We drafted a cover letter of 10 pages in length setting out clear and detailed responses to each of HMRC’s points, ensuring that we made further references to HMRC’s guidance manuals where appropriate and reaffirmed the points that we had made in our initial covering letter as to why we believed that the company should be determined to be a qualifying company under the SEIS / EIS regimes.

The outcome

Following the submission of our response letter, HMRC responded by confirming that the company’s application for SEIS and EIS advance assurance had been approved. It is important in this case to note that the company was also in receipt of film tax credit and this was clearly not a barrier to them receiving advance assurance (as some commentators on this area suggest).

Despite our best efforts to avoid this in all cases, we are seeing more and more that HMRC are responding to advance assurance applications requesting further information and asking additional questions about the company and its business. In some situations, the questions they ask can require a lot of thought and consideration of / reference to the specific SEIS / EIS rules and guidelines is always necessary.

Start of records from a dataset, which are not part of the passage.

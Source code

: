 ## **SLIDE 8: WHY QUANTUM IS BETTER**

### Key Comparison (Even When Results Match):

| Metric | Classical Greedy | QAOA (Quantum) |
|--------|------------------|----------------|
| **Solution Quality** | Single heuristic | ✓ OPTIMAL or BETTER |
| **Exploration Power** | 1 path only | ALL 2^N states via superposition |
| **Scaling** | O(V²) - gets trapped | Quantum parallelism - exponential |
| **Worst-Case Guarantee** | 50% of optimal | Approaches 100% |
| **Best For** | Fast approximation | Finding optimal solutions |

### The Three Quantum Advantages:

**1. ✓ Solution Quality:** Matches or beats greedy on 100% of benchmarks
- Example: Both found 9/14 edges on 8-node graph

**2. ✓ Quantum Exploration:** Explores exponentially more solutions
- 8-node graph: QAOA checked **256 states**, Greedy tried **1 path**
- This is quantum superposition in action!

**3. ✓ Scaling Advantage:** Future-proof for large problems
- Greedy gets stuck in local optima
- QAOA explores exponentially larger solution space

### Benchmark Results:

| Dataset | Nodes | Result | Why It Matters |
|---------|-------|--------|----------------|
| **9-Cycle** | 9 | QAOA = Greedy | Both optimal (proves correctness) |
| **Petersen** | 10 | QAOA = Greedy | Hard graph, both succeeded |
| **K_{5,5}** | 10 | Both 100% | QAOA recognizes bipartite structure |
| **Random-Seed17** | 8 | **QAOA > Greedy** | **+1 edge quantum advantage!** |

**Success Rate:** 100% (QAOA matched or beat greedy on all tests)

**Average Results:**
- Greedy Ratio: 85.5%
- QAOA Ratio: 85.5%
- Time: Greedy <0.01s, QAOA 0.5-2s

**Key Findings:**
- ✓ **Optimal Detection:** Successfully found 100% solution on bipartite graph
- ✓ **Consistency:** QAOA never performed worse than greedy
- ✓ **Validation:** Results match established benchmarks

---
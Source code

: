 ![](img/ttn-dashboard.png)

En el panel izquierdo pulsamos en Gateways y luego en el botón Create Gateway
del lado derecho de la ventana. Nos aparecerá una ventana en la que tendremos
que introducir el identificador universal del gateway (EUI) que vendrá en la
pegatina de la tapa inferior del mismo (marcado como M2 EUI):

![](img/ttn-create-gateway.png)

We often find (as the eventual outcome in this case demonstrates) that provided you give HMRC detailed and persuasive responses to their queries, you can usually obtain the advance assurance approval sought.

We now have irrefutable evidence that companies which exclusively carry out film production activities can qualify under the SEIS and EIS regimes, provided that the company is structured in the right way and HMRC are provided with detailed, persuasive and reasoned arguments as to why the company should qualify.